Work request:
Will you write out the data exactly, excluding every picture?

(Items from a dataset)
-- Opening Marker --
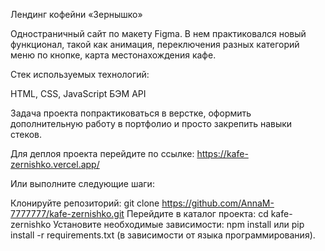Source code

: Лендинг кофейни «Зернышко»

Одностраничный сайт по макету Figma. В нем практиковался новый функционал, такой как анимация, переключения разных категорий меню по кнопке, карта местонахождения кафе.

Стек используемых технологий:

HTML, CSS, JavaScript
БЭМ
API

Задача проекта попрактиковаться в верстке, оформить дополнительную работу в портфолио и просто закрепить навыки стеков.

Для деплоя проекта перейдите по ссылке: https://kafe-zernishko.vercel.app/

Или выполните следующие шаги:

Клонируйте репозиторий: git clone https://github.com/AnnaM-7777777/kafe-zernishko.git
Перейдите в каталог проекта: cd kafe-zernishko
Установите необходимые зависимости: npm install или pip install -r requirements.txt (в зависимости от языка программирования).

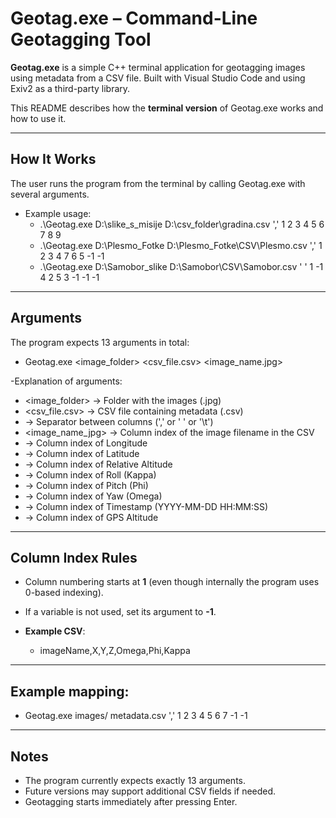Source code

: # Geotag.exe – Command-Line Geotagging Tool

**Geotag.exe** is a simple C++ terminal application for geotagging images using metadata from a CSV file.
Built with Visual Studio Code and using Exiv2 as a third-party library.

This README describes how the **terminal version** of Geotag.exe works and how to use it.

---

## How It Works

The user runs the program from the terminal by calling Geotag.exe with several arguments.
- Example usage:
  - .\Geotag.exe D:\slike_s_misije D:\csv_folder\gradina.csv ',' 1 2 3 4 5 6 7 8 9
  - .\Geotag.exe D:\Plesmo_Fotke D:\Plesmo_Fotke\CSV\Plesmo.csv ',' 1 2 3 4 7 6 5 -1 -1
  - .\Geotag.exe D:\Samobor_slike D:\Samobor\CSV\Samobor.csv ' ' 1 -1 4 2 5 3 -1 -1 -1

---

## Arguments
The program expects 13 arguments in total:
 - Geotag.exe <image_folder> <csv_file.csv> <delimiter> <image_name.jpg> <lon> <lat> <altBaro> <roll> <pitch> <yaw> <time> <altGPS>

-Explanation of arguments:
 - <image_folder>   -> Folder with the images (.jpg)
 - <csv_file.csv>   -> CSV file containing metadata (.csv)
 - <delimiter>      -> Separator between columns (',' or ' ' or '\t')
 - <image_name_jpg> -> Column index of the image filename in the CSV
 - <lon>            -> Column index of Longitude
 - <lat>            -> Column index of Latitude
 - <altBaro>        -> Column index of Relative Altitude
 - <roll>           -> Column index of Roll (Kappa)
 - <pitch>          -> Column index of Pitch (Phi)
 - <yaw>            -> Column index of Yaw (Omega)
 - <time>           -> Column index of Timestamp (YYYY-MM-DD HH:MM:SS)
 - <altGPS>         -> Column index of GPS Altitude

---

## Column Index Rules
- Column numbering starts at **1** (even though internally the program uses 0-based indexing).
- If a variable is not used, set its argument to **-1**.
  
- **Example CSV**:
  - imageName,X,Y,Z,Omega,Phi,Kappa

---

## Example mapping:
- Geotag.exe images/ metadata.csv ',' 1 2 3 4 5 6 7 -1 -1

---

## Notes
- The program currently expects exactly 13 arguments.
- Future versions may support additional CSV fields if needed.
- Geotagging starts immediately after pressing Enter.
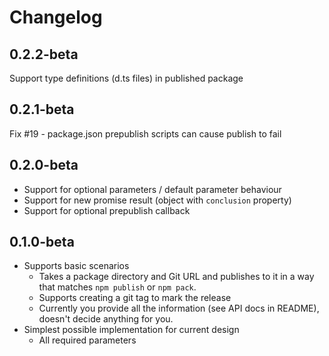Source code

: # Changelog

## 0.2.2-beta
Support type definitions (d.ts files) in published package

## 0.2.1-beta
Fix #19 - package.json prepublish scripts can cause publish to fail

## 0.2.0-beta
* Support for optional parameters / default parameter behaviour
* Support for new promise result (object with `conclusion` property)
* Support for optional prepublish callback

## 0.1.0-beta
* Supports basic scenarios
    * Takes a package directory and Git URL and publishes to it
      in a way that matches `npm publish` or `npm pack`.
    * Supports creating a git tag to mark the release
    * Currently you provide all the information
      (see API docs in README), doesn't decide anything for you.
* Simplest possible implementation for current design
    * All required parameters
-- Closing Marker --
Solution below:
Source code

: Лендинг кофейни «Зернышко»

Одностраничный сайт по макету Figma. В нем практиковался новый функционал, такой как анимация, переключения разных категорий меню по кнопке, карта местонахождения кафе.

Стек используемых технологий:

HTML, CSS, JavaScript
БЭМ
API

Задача проекта попрактиковаться в верстке, оформить дополнительную работу в портфолио и просто закрепить навыки стеков.

Для деплоя проекта перейдите по ссылке: https://kafe-zernishko.vercel.app/

Или выполните следующие шаги:

Клонируйте репозиторий: git clone https://github.com/AnnaM-7777777/kafe-zernishko.git
Перейдите в каталог проекта: cd kafe-zernishko
Установите необходимые зависимости: npm install или pip install -r requirements.txt (в зависимости от языка программирования).

Source code

: # Geotag.exe – Command-Line Geotagging Tool

**Geotag.exe** is a simple C++ terminal application for geotagging images using metadata from a CSV file.
Built with Visual Studio Code and using Exiv2 as a third-party library.

This README describes how the **terminal version** of Geotag.exe works and how to use it.

---

## How It Works

The user runs the program from the terminal by calling Geotag.exe with several arguments.
- Example usage:
  - .\Geotag.exe D:\slike_s_misije D:\csv_folder\gradina.csv ',' 1 2 3 4 5 6 7 8 9
  - .\Geotag.exe D:\Plesmo_Fotke D:\Plesmo_Fotke\CSV\Plesmo.csv ',' 1 2 3 4 7 6 5 -1 -1
  - .\Geotag.exe D:\Samobor_slike D:\Samobor\CSV\Samobor.csv ' ' 1 -1 4 2 5 3 -1 -1 -1

---

## Arguments
The program expects 13 arguments in total:
 - Geotag.exe <image_folder> <csv_file.csv> <delimiter> <image_name.jpg> <lon> <lat> <altBaro> <roll> <pitch> <yaw> <time> <altGPS>

-Explanation of arguments:
 - <image_folder>   -> Folder with the images (.jpg)
 - <csv_file.csv>   -> CSV file containing metadata (.csv)
 - <delimiter>      -> Separator between columns (',' or ' ' or '\t')
 - <image_name_jpg> -> Column index of the image filename in the CSV
 - <lon>            -> Column index of Longitude
 - <lat>            -> Column index of Latitude
 - <altBaro>        -> Column index of Relative Altitude
 - <roll>           -> Column index of Roll (Kappa)
 - <pitch>          -> Column index of Pitch (Phi)
 - <yaw>            -> Column index of Yaw (Omega)
 - <time>           -> Column index of Timestamp (YYYY-MM-DD HH:MM:SS)
 - <altGPS>         -> Column index of GPS Altitude

---

## Column Index Rules
- Column numbering starts at **1** (even though internally the program uses 0-based indexing).
- If a variable is not used, set its argument to **-1**.
  
- **Example CSV**:
  - imageName,X,Y,Z,Omega,Phi,Kappa

---

## Example mapping:
- Geotag.exe images/ metadata.csv ',' 1 2 3 4 5 6 7 -1 -1

---

## Notes
- The program currently expects exactly 13 arguments.
- Future versions may support additional CSV fields if needed.
- Geotagging starts immediately after pressing Enter.
Source code

: # Changelog

## 0.2.2-beta
Support type definitions (d.ts files) in published package

## 0.2.1-beta
Fix #19 - package.json prepublish scripts can cause publish to fail

## 0.2.0-beta
* Support for optional parameters / default parameter behaviour
* Support for new promise result (object with `conclusion` property)
* Support for optional prepublish callback

## 0.1.0-beta
* Supports basic scenarios
    * Takes a package directory and Git URL and publishes to it
      in a way that matches `npm publish` or `npm pack`.
    * Supports creating a git tag to mark the release
    * Currently you provide all the information
      (see API docs in README), doesn't decide anything for you.
* Simplest possible implementation for current design
    * All required parameters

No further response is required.